E são várias as dificuldades que os países ibero-americanos enfrentam no combate á pandemia. Além do atraso no processo de vacinação, o maior problema parece ser agora a propagação da variante altamente contagiosa que surgiu na cidade de Manaus, capital do estado do Amazonas, a chamada variante P.1.
À Renascença, a diretora-executiva da Médicos Sem Fronteiras no Brasil, Ana de Lemos, descreve um cenário doloroso em toda a América Latina, assinalando que “na última semana, 43% das mortes no mundo foram na América Latina e 26% foram no Brasil, o que é um sofrimento extremo e é muito doloroso para toda a gente”.
“E há um fator que afetou primeiro dramaticamente o Brasil, começando na Amazónia, e que agora afeta também os outros países da América Latina que é a variante P.1 que tem um nível de transmissão, ao que tudo indica, muitíssimo mais rápido. Mesmo países como o Uruguai, com políticas que foram abrangentes e sendo um país pequeno, recentemente foram avassalados pela variante P.1”, acrescenta.
Além do Uruguai também países como o Chile foram apontados em tempos como bons exemplos no combate à pandemia, mas nem estes, explica Ana de Lemos, têm escapado à propagação das novas variantes.
“O Uruguai tinha sido um exemplo durante todo o ano passado na contenção do vírus, através de medidas de consciencialização da população, mas agora o levantamento precoce e a alta velocidade com que a pandemia se tem espalhado pelo continente, trouxe tudo isso abaixo e estão numa situação extrema, apesar de terem acelerado agora as campanhas de vacinação", lamenta a responsável.
"O que nós vemos no Chile, por exemplo, que é um país que fez acordos para a compra de vacinas atempadamente, apesar da P1 estar a aumentar o número de casos, em todos os grupos populacionais vacinados vê-se claramente um decréscimo de contágios e principalmente de mortes”, acrescenta Ana Lemos.

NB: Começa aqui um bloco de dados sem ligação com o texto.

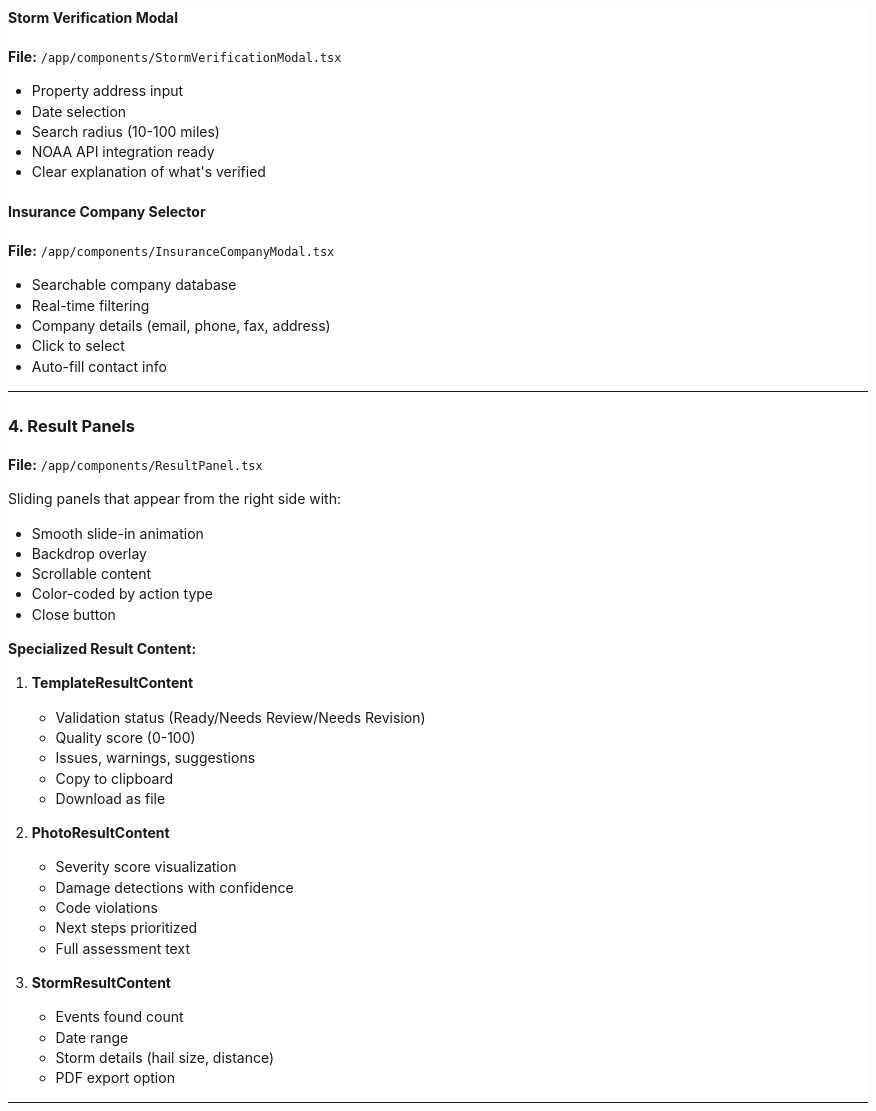 #### Storm Verification Modal
**File:** `/app/components/StormVerificationModal.tsx`

- Property address input
- Date selection
- Search radius (10-100 miles)
- NOAA API integration ready
- Clear explanation of what's verified

#### Insurance Company Selector
**File:** `/app/components/InsuranceCompanyModal.tsx`

- Searchable company database
- Real-time filtering
- Company details (email, phone, fax, address)
- Click to select
- Auto-fill contact info

---

### 4. Result Panels

**File:** `/app/components/ResultPanel.tsx`

Sliding panels that appear from the right side with:

- Smooth slide-in animation
- Backdrop overlay
- Scrollable content
- Color-coded by action type
- Close button

**Specialized Result Content:**

1. **TemplateResultContent**
   - Validation status (Ready/Needs Review/Needs Revision)
   - Quality score (0-100)
   - Issues, warnings, suggestions
   - Copy to clipboard
   - Download as file

2. **PhotoResultContent**
   - Severity score visualization
   - Damage detections with confidence
   - Code violations
   - Next steps prioritized
   - Full assessment text

3. **StormResultContent**
   - Events found count
   - Date range
   - Storm details (hail size, distance)
   - PDF export option

---
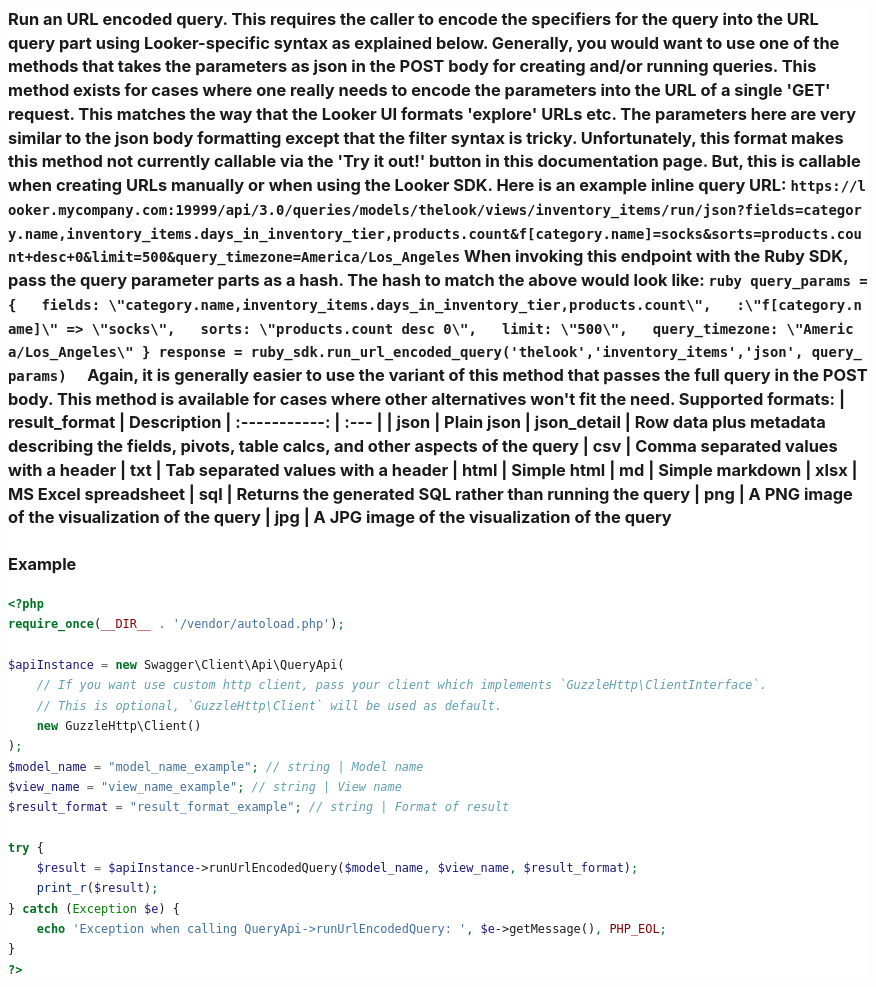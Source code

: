 ### Run an URL encoded query.  This requires the caller to encode the specifiers for the query into the URL query part using Looker-specific syntax as explained below.  Generally, you would want to use one of the methods that takes the parameters as json in the POST body for creating and/or running queries. This method exists for cases where one really needs to encode the parameters into the URL of a single 'GET' request. This matches the way that the Looker UI formats 'explore' URLs etc.  The parameters here are very similar to the json body formatting except that the filter syntax is tricky. Unfortunately, this format makes this method not currently callable via the 'Try it out!' button in this documentation page. But, this is callable when creating URLs manually or when using the Looker SDK.  Here is an example inline query URL:  ``` https://looker.mycompany.com:19999/api/3.0/queries/models/thelook/views/inventory_items/run/json?fields=category.name,inventory_items.days_in_inventory_tier,products.count&f[category.name]=socks&sorts=products.count+desc+0&limit=500&query_timezone=America/Los_Angeles ```  When invoking this endpoint with the Ruby SDK, pass the query parameter parts as a hash. The hash to match the above would look like:  ```ruby query_params = {   fields: \"category.name,inventory_items.days_in_inventory_tier,products.count\",   :\"f[category.name]\" => \"socks\",   sorts: \"products.count desc 0\",   limit: \"500\",   query_timezone: \"America/Los_Angeles\" } response = ruby_sdk.run_url_encoded_query('thelook','inventory_items','json', query_params)  ```  Again, it is generally easier to use the variant of this method that passes the full query in the POST body. This method is available for cases where other alternatives won't fit the need.  Supported formats:  | result_format | Description | :-----------: | :--- | | json | Plain json | json_detail | Row data plus metadata describing the fields, pivots, table calcs, and other aspects of the query | csv | Comma separated values with a header | txt | Tab separated values with a header | html | Simple html | md | Simple markdown | xlsx | MS Excel spreadsheet | sql | Returns the generated SQL rather than running the query | png | A PNG image of the visualization of the query | jpg | A JPG image of the visualization of the query

### Example
```php
<?php
require_once(__DIR__ . '/vendor/autoload.php');

$apiInstance = new Swagger\Client\Api\QueryApi(
    // If you want use custom http client, pass your client which implements `GuzzleHttp\ClientInterface`.
    // This is optional, `GuzzleHttp\Client` will be used as default.
    new GuzzleHttp\Client()
);
$model_name = "model_name_example"; // string | Model name
$view_name = "view_name_example"; // string | View name
$result_format = "result_format_example"; // string | Format of result

try {
    $result = $apiInstance->runUrlEncodedQuery($model_name, $view_name, $result_format);
    print_r($result);
} catch (Exception $e) {
    echo 'Exception when calling QueryApi->runUrlEncodedQuery: ', $e->getMessage(), PHP_EOL;
}
?>
```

No terreno, os Médicos Sem Fronteiras têm atuado sobretudo em países como o Brasil, Venezuela e Perú, onde os sistemas de saúde estão sobrecarregados e os profissionais exaustos.
O maior desafio, conta Ana de Lemos, tem sido apelar às comunidades destes países para que cumpram as regras sanitárias, até porque, diz, “a quantidade de desinformação é avassaladora”.
“Desde o Brasil, o que nós vemos é esta falta total de políticas nacionais de contenção, de políticas de testagem, de guias de tratamento e uma desinformação constante que tem chegado à população e que impede a compreensão do que deve ser feito para controlar a transmissão. A Covid não se trata nos hospitais, não se resolve nas unidades de cuidados intensivos que no Perú, no Brasil e no Uruguai, por exemplo, estão cheias e no final fica à responsabilidade dos profissionais de saúde resolver a situação”, considera.
A diretora-executiva da Médicos Sem Fronteiras no Brasil lamenta que os países ibero-americanos tenham das piores situações epidemiológicas do mundo. Ana de Lemos reconhece que algumas decisões políticas não têm permitido um melhor controlo da pandemia.
“Eu não generalizaria entre países porque a situação política e muitas vezes epidemiológica também é diferente, mas, por exemplo, no caso desta vaga que faz ao Brasil ter ¼ das mortes mundiais e à América Latina 43%, realmente as autoridades brasileiras têm uma grande responsabilidade e muitas das mortes poderiam ter sido evitadas se houvesse políticas centralizadas e de coordenação para conter a disseminação do vírus”, afirma à Renascença.
Aos olhos da comunidade brasileira, Portugal tem sido visto como um exemplo a seguir no combate a esta pandemia. No entanto, Ana de Lemos admite que o pior ainda possa estar para vir e que “o cenário de catástrofe” que se vive agora no Brasil se alastre a países vizinhos.
“Enquanto não atingirmos uma imunidade global, as únicas ferramentas que temos na mão é através dessas políticas controlar a transmissão, ao mesmo tempo que aceleremos a vacinação. Mas enquanto o Brasil tem esta situação dramática, é praticamente inevitável que os outros países da América do Sul cheguem a uma situação similar. Mas realmente Portugal é visto como um exemplo de como foi possível controlar – embora demorasse meses – a transmissão acelerada e o número de mortes”, conclui a diretora-executiva da Médicos Sem Fronteiras no Brasil.